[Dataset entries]
■ ■ ■

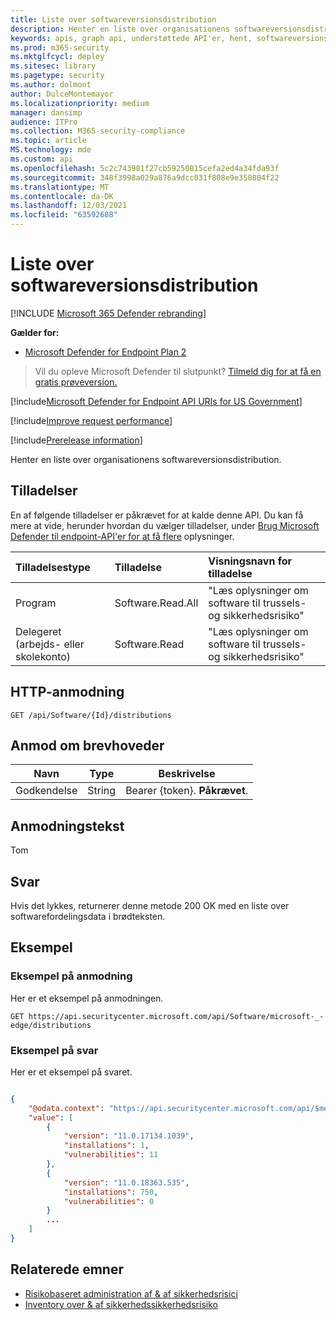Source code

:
 ```yaml
---
title: Liste over softwareversionsdistribution
description: Henter en liste over organisationens softwareversionsdistribution
keywords: apis, graph api, understøttede API'er, hent, softwareversionsdistribution, Microsoft Defender til Endpoint tvm api
ms.prod: m365-security
ms.mktglfcycl: deploy
ms.sitesec: library
ms.pagetype: security
ms.author: dolmont
author: DulceMontemayor
ms.localizationpriority: medium
manager: dansimp
audience: ITPro
ms.collection: M365-security-compliance
ms.topic: article
MS.technology: mde
ms.custom: api
ms.openlocfilehash: 5c2c743981f27cb59250815cefa2ed4a34fda93f
ms.sourcegitcommit: 348f3998a029a876a9dcc031f808e9e350804f22
ms.translationtype: MT
ms.contentlocale: da-DK
ms.lasthandoff: 12/03/2021
ms.locfileid: "63592688"
---
```

# <a name="list-software-version-distribution"></a>Liste over softwareversionsdistribution

[!INCLUDE [Microsoft 365 Defender rebranding](../../includes/microsoft-defender.md)]

**Gælder for:** 
- [Microsoft Defender for Endpoint Plan 2](https://go.microsoft.com/fwlink/p/?linkid=2154037)

> Vil du opleve Microsoft Defender til slutpunkt? [Tilmeld dig for at få en gratis prøveversion.](https://signup.microsoft.com/create-account/signup?products=7f379fee-c4f9-4278-b0a1-e4c8c2fcdf7e&ru=https://aka.ms/MDEp2OpenTrial?ocid=docs-wdatp-exposedapis-abovefoldlink)

[!include[Microsoft Defender for Endpoint API URIs for US Government](../../includes/microsoft-defender-api-usgov.md)]

[!include[Improve request performance](../../includes/improve-request-performance.md)]

[!include[Prerelease information](../../includes/prerelease.md)]

Henter en liste over organisationens softwareversionsdistribution.

## <a name="permissions"></a>Tilladelser

En af følgende tilladelser er påkrævet for at kalde denne API. Du kan få mere at vide, herunder hvordan du vælger tilladelser, under [Brug Microsoft Defender til endpoint-API'er for at få flere](apis-intro.md) oplysninger.

Tilladelsestype|Tilladelse|Visningsnavn for tilladelse
:---|:---|:---
Program|Software.Read.All|"Læs oplysninger om software til trussels- og sikkerhedsrisiko"
Delegeret (arbejds- eller skolekonto)|Software.Read|"Læs oplysninger om software til trussels- og sikkerhedsrisiko"

## <a name="http-request"></a>HTTP-anmodning

```http
GET /api/Software/{Id}/distributions
```

## <a name="request-headers"></a>Anmod om brevhoveder

|Navn|Type|Beskrivelse
|---|---|---|
|Godkendelse|String|Bearer {token}. **Påkrævet**.

## <a name="request-body"></a>Anmodningstekst

Tom

## <a name="response"></a>Svar

Hvis det lykkes, returnerer denne metode 200 OK med en liste over softwarefordelingsdata i brødteksten.

## <a name="example"></a>Eksempel

### <a name="request-example"></a>Eksempel på anmodning

Her er et eksempel på anmodningen.

```http
GET https://api.securitycenter.microsoft.com/api/Software/microsoft-_-edge/distributions
```

### <a name="response-example"></a>Eksempel på svar

Her er et eksempel på svaret.

```json

{
    "@odata.context": "https://api.securitycenter.microsoft.com/api/$metadata#Distributions",
    "value": [
        {
            "version": "11.0.17134.1039",
            "installations": 1,
            "vulnerabilities": 11
        },
        {
            "version": "11.0.18363.535",
            "installations": 750,
            "vulnerabilities": 0
        }
        ...
    ]
}
```

## <a name="related-topics"></a>Relaterede emner

- [Risikobaseret administration af & af sikkerhedsrisici](/microsoft-365/security/defender-endpoint/next-gen-threat-and-vuln-mgt)
- [Inventory over & af sikkerhedssikkerhedsrisiko](/microsoft-365/security/defender-endpoint/tvm-software-inventory)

■ ■ ■

→ EXERCISE AIM
Scan the records above for the string "denne", and copy every line where it turns up.

→ SOLVED EXERCISE
En af følgende tilladelser er påkrævet for at kalde denne API. Du kan få mere at vide, herunder hvordan du vælger tilladelser, under [Brug Microsoft Defender til endpoint-API'er for at få flere](apis-intro.md) oplysninger.
Hvis det lykkes, returnerer denne metode 200 OK med en liste over softwarefordelingsdata i brødteksten.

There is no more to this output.